### What you should do:
Only an exact repetition is needed: the lines from the start of the listing below through the line that contains "Requirement: FRQ03) \\", pictures omitted.

··· Records for the exercise ···

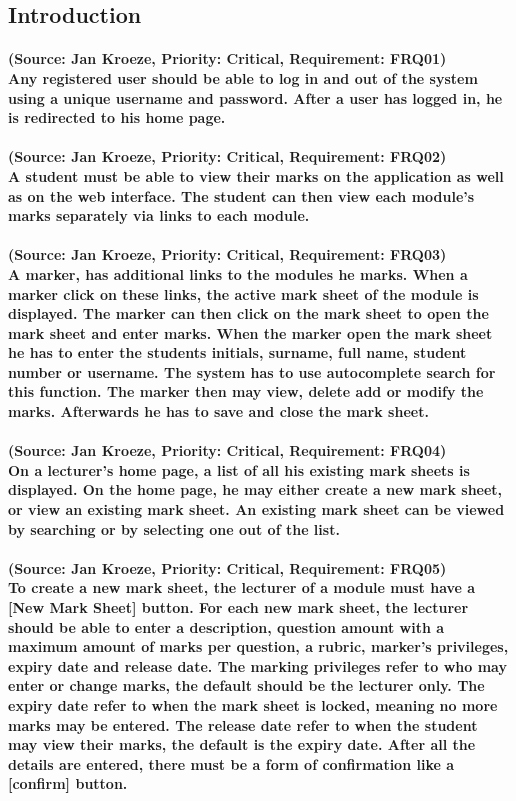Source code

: \documentclass[12pt]{article}
\begin{document}
  \subsection{Introduction}
  \paragraph{(Source: Jan Kroeze, Priority: Critical, Requirement: FRQ01) \\
  Any registered user should be able to log in and out of the system using a unique username and password. After a user has logged in, he is redirected to his home page.}
  \paragraph{(Source: Jan Kroeze, Priority: Critical, Requirement: FRQ02) \\
  A student must be able to view their marks on the application as well as on  the web interface. The student can then view each module's marks separately via links to each module. }
  \paragraph{(Source: Jan Kroeze, Priority: Critical, Requirement: FRQ03) \\
  A marker, has additional links to the modules he marks. When a marker click on these links, the active mark sheet of the module is displayed. The marker can then click on the mark sheet to open the mark sheet and enter marks. When the marker open the mark sheet he has to enter the students initials, surname, full name, student number or username. The system has to use autocomplete search for this function. The marker then may view, delete add or modify the marks. Afterwards he has to save and close the mark sheet.}
  \paragraph{(Source: Jan Kroeze, Priority: Critical, Requirement: FRQ04) \\
  On a lecturer's home page, a list of all his existing mark sheets is displayed. On the home page, he may either create a new mark sheet, or view an existing mark sheet. An existing mark sheet can be viewed by searching or by selecting one out of the list.}
  \paragraph{(Source: Jan Kroeze, Priority: Critical, Requirement: FRQ05) \\
  To create a new mark sheet, the lecturer of a module must have a [New Mark Sheet] button. For each new mark sheet, the lecturer should be able to enter a description, question amount with a maximum amount of marks per question, a rubric, marker's privileges, expiry date and release date. The marking privileges refer to who may enter or change marks, the default should be the lecturer only. The expiry date refer to when the mark sheet is locked, meaning no more marks may be entered. The release date refer to when the student may view their marks, the default is the expiry date. After all the details are entered, there must be a form of confirmation like a [confirm] button.}
\end{document}
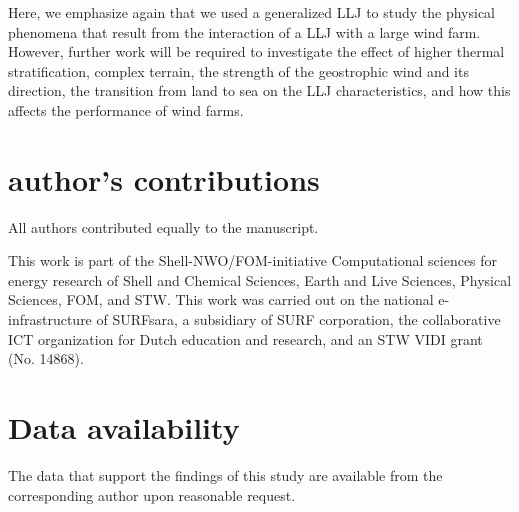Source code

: \documentclass[%
 aip,
 amsmath,amssymb,
reprint,
twocolumn,%
author-numerical,%
]{revtex4-1}
\begin{document}
 Here, we emphasize again that we used a generalized LLJ to study the physical phenomena that result from the interaction of a LLJ with a large wind farm. However, further work will be required to investigate the effect of higher thermal stratification, complex terrain, the strength of the geostrophic wind and its direction, the transition from land to sea on the LLJ characteristics, and how this affects the performance of wind farms.

\section*{author's contributions}
\noindent All authors contributed equally to the manuscript.  

\begin{acknowledgments}
This work is part of the Shell-NWO/FOM-initiative Computational sciences for energy research of Shell and Chemical Sciences, Earth and Live Sciences, Physical Sciences, FOM, and STW. This work was carried out on the national e-infrastructure of SURFsara, a subsidiary of SURF corporation, the collaborative ICT organization for Dutch education and research, and an STW VIDI grant (No. 14868).
\end{acknowledgments}

\section*{Data availability}
\noindent The data that support the findings of this study are available from the corresponding author upon reasonable request.
\end{document}
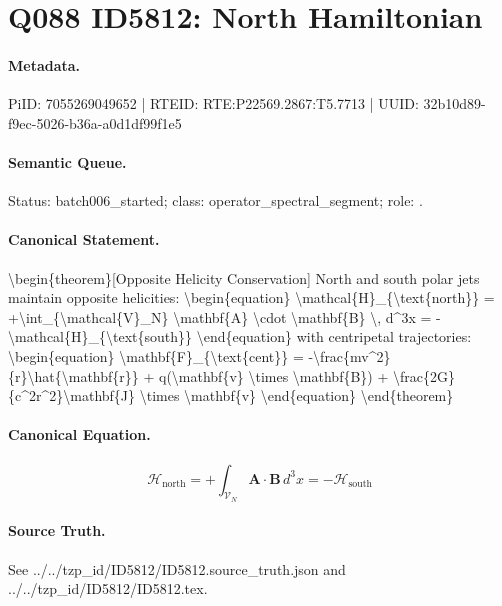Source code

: \section*{Q088 ID5812: North Hamiltonian}
\paragraph{Metadata.}
PiID: 7055269049652 | RTEID: RTE:P22569.2867:T5.7713 | UUID: 32b10d89-f9ec-5026-b36a-a0d1df99f1e5

\paragraph{Semantic Queue.}
Status: batch006\_started; class: operator\_spectral\_segment; role: .

\paragraph{Canonical Statement.}
\textbackslash{}begin\{theorem\}[Opposite Helicity Conservation] North and south polar jets maintain opposite helicities: \textbackslash{}begin\{equation\} \textbackslash{}mathcal\{H\}\_\{\textbackslash{}text\{north\}\} = +\textbackslash{}int\_\{\textbackslash{}mathcal\{V\}\_N\} \textbackslash{}mathbf\{A\} \textbackslash{}cdot \textbackslash{}mathbf\{B\} \textbackslash{}, d\textasciicircum{}3x = -\textbackslash{}mathcal\{H\}\_\{\textbackslash{}text\{south\}\} \textbackslash{}end\{equation\} with centripetal trajectories: \textbackslash{}begin\{equation\} \textbackslash{}mathbf\{F\}\_\{\textbackslash{}text\{cent\}\} = -\textbackslash{}frac\{mv\textasciicircum{}2\}\{r\}\textbackslash{}hat\{\textbackslash{}mathbf\{r\}\} + q(\textbackslash{}mathbf\{v\} \textbackslash{}times \textbackslash{}mathbf\{B\}) + \textbackslash{}frac\{2G\}\{c\textasciicircum{}2r\textasciicircum{}2\}\textbackslash{}mathbf\{J\} \textbackslash{}times \textbackslash{}mathbf\{v\} \textbackslash{}end\{equation\} \textbackslash{}end\{theorem\}

\paragraph{Canonical Equation.}
\[
\begin{equation} \mathcal{H}_{\text{north}} = +\int_{\mathcal{V}_N} \mathbf{A} \cdot \mathbf{B} \, d^3x = -\mathcal{H}_{\text{south}} \end{equation}
\]

\paragraph{Source Truth.}
See ../../tzp\_id/ID5812/ID5812.source\_truth.json and ../../tzp\_id/ID5812/ID5812.tex.
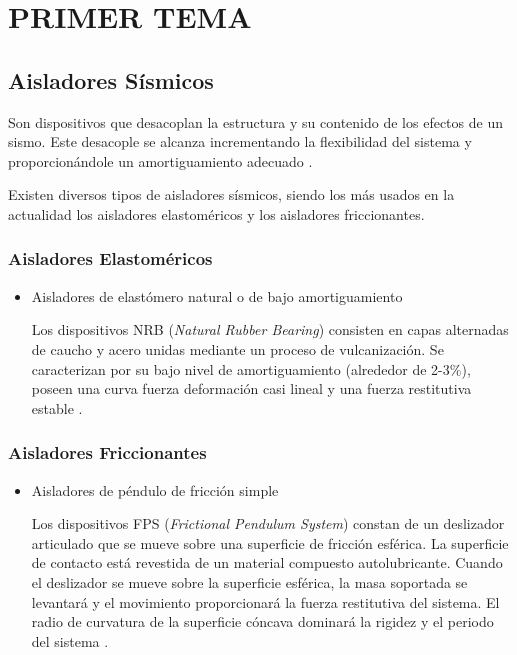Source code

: \section{PRIMER TEMA}
	\subsection{Aisladores Sísmicos}
Son dispositivos que desacoplan la estructura y su contenido de los efectos de un sismo. Este desacople se alcanza incrementando la flexibilidad del sistema y proporcionándole un amortiguamiento adecuado \citep{Skinner1993}.

Existen diversos tipos de aisladores sísmicos, siendo los más usados en la actualidad los aisladores elastoméricos y los aisladores friccionantes.

		\subsubsection{Aisladores Elastoméricos}
\begin{itemize}

\item Aisladores de elastómero natural o de bajo amortiguamiento

Los dispositivos NRB (\textit{Natural Rubber Bearing}) consisten en capas alternadas de caucho y acero unidas mediante un proceso de vulcanización. Se caracterizan por su bajo nivel de amortiguamiento (alrededor de 2-3\%), poseen una curva fuerza deformación casi lineal y una fuerza restitutiva estable \citep{Kelly1999}.

\end{itemize}

		\subsubsection{Aisladores Friccionantes}
\begin{itemize}

\item Aisladores de péndulo de fricción simple

Los dispositivos FPS (\textit{Frictional Pendulum System}) constan de un deslizador articulado que se mueve sobre una superficie de fricción esférica. La superficie de contacto está revestida de un material compuesto autolubricante. Cuando el deslizador se mueve sobre la superficie esférica, la masa soportada se levantará y el movimiento proporcionará la fuerza restitutiva del sistema. El radio de curvatura de la superficie cóncava dominará la rigidez y el periodo del sistema \citep{Wu2001}.

\end{itemize}


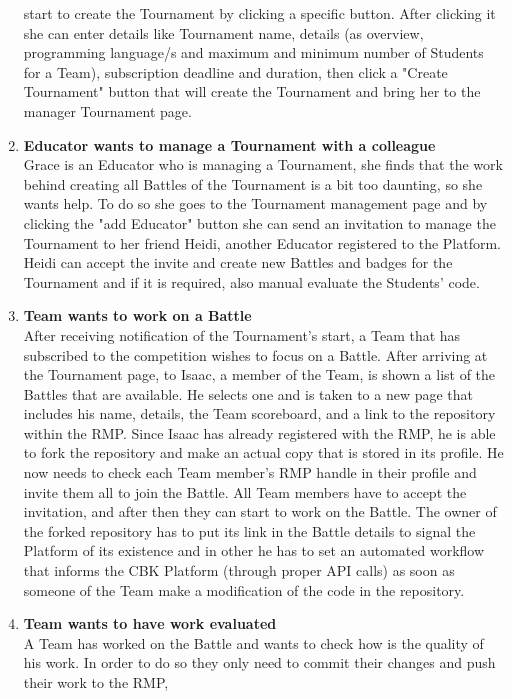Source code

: \begin{enumerate}[label= \textbf{SC\arabic*}]
    start to create the Tournament by clicking a specific button. After clicking it she can enter details like Tournament name, details (as overview, programming language/s and maximum and minimum number of Students for a Team),
    subscription deadline and duration, then click a "Create Tournament" button that will create the Tournament and bring her to the manager Tournament page. 
    \item \textbf{Educator wants to manage a Tournament with a colleague} \label{sc:sc6}\\ Grace is an Educator who is managing a Tournament, she finds that the work behind creating all Battles of the Tournament is a bit too daunting, so she wants 
    help. To do so she goes to the Tournament management page and by clicking the "add Educator" button she can send an invitation to manage the Tournament to her friend Heidi, another Educator registered to the Platform. Heidi 
    can accept the invite and create new Battles and badges for the Tournament and if it is required, also manual evaluate the Students' code.
    \item \textbf{Team wants to work on a Battle} \label{sc:sc7} \\ After receiving notification of the Tournament's start, a Team that has subscribed to the competition wishes to focus on a Battle. After arriving at the Tournament page, to Isaac, 
    a member of the Team, is shown a list of the Battles that are available. He selects one and is taken to a new page that includes his name, details, the Team scoreboard, and a link to the repository within the RMP. Since Isaac 
    has already registered with the RMP, he is able to fork the repository and make an actual copy that is stored in its profile. He now needs to check each Team member's RMP handle in their profile and invite them all to join the 
    Battle. All Team members have to accept the invitation, and after then they can start to work on the Battle. The owner of the forked repository has to put its link in the Battle details to signal the Platform of its existence and in
    other he has to set an automated workflow that informs the CBK Platform (through proper API calls) as soon as someone of the Team make a modification of the code in the repository.
    \item \textbf{Team wants to have work evaluated} \label{sc:sc8} \\ A Team has worked on the Battle and wants to check how is the quality of his work. In order to do so they only need to commit their changes and push their work to the RMP, 

\end{enumerate}
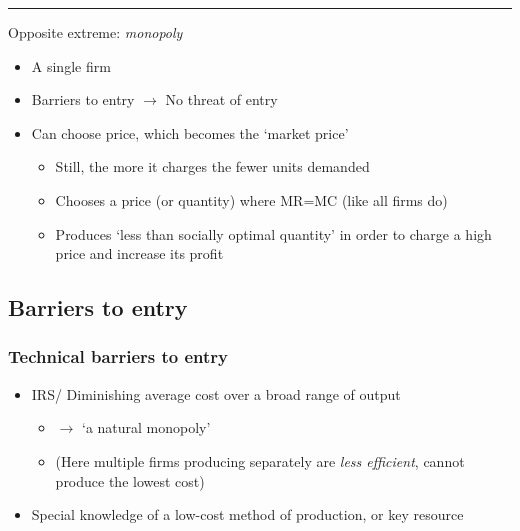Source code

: \documentclass[]{article}
\providecommand{\tightlist}{%
  \setlength{\itemsep}{0pt}\setlength{\parskip}{0pt}}
\begin{document}
\begin{center}\rule{0.5\linewidth}{\linethickness}\end{center}

Opposite extreme: \emph{monopoly}

\begin{itemize}
\item
  A single firm
\item
  Barriers to entry \(\rightarrow\) No threat of entry
\item
  Can choose price, which becomes the `market price'

  \begin{itemize}
  \item
    Still, the more it charges the fewer units demanded
  \item
    Chooses a price (or quantity) where MR=MC (like all firms do)
  \item
    Produces `less than socially optimal quantity' in order to charge a
    high price and increase its profit
  \end{itemize}
\end{itemize}

\hypertarget{barriers-to-entry}{%
\subsection{Barriers to entry}\label{barriers-to-entry}}

\hypertarget{technical-barriers-to-entry}{%
\subsubsection{Technical barriers to
entry}\label{technical-barriers-to-entry}}

\begin{itemize}
\tightlist
\item
  IRS/ Diminishing average cost over a broad range of output

  \begin{itemize}
  \tightlist
  \item
    \(\rightarrow\) `a natural monopoly'
  \item
    (Here multiple firms producing separately are \emph{less efficient},
    cannot produce the lowest cost)
  \end{itemize}
\item
  Special knowledge of a low-cost method of production, or key resource
\end{itemize}
\end{document}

···

### Final answer:
Source code

: \documentclass[12pt]{article}
\begin{document}
  \subsection{Introduction}
  \paragraph{(Source: Jan Kroeze, Priority: Critical, Requirement: FRQ01) \\
  Any registered user should be able to log in and out of the system using a unique username and password. After a user has logged in, he is redirected to his home page.}
  \paragraph{(Source: Jan Kroeze, Priority: Critical, Requirement: FRQ02) \\
  A student must be able to view their marks on the application as well as on  the web interface. The student can then view each module's marks separately via links to each module. }
  \paragraph{(Source: Jan Kroeze, Priority: Critical, Requirement: FRQ03) \\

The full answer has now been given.